His shelf of recordings is endless, as the Philharmonic’s Concertmaster, in a large array of solo assignments, both of the great romantic concerti and of the 20th Century classics that he has championed, and in a wide range of chamber music. He has twice recorded Rimsky-Korsakov’s Scheherazade with the New York Philharmonic, once with Yuri Temirkanov conducting, once with Kurt Masur. He and his wife, violist Karen Dreyfus, have committed Mozart’s Sinfonia Concertante to disc, alongside the Warsaw National Philharmonic Orchestra, led by Carl St.Clair. He has recorded violin sonatas by such heroes of American music as Ives, Copland, Bernstein, and John Corigliano.

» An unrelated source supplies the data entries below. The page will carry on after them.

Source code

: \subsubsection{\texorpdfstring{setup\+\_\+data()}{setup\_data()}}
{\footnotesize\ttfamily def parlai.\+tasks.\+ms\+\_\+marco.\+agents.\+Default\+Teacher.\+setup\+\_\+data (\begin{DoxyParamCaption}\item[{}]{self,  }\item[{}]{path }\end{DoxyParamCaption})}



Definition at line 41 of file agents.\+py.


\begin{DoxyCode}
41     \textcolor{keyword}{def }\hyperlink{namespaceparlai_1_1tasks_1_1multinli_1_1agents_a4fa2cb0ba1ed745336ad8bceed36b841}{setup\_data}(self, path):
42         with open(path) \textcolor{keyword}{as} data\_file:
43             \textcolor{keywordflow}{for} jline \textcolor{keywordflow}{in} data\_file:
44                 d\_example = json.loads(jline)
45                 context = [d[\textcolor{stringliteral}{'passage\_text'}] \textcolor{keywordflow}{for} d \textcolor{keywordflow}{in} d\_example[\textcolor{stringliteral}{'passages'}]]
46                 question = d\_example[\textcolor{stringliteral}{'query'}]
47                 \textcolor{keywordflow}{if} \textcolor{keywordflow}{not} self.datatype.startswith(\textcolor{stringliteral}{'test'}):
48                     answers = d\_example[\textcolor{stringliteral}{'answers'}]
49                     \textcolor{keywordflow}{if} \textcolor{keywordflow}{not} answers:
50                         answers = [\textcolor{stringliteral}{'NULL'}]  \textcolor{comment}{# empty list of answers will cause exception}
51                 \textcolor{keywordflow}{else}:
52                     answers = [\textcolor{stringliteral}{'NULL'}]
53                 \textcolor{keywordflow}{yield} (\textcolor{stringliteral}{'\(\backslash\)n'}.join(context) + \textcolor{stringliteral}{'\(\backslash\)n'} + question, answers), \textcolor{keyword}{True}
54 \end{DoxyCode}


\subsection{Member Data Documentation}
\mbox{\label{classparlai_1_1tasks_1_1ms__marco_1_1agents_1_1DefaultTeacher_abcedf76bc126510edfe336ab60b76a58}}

“The Glenn Dicterow Collection,” a three-CD set on the New York Philharmonic label, surveys his career with the orchestra, in performances spanning thirty years, from 1982 - 2012, featuring his performances of concerti by Bruch, Bartok, Barber, Korngold, Prokofiev, Shostakovich and Szymanowski, plus the Bernstein Serenade, Kernis’s Lament and Prayer, and John Williams’s Theme From Schindler’s List, among many highlights.
As a sidelight, Dicterow has also provided the violin solos for numerous Hollywood films, including such modern classics as The Turning Point, The Untouchables, Altered States, Beauty and the Beast, Aladdin, and Interview With the Vampire, among others.
A graduate of the Juilliard School, where he was a student of Ivan Galamian, he also studied with Joachim Chassman, Naoum Blinder, Manuel Compinsky, Erno Neufeld, Gerald Vinci, Eudice Shapiro, Jascha Heifetz and Henryk Szeryng.
Today, Dicterow is as committed to passing on the great musical legacy that spurred his own career as he once was in his orchestral duties. Beside his endowed chair at the USC-Thornton School and his innovative work in the Manhattan School’s orchestral program, he is the leader of the String Leadership Program at Santa Barbara’s Music Academy of the West, training new generations of concertmasters and principal second violinists.
Among his many honors, the Young Musicians Foundation, a Los Angeles institution which has spurred the careers of innumerable artists, honored Dicterow in February 2015 with its “Living the Legacy Award.” It should be noted that in his early teens, Dicterow, who is now on the YMF Advisory Board, won that organization’s Debut Concerto Competition in 1963.
Glenn Dicterow and his wife, Karen Dreyfus, are founding members of the Lyric Piano Quartet and the Amerigo Trio, performing, recording, teaching and proselytizing at leading festivals and musical institutions around the world.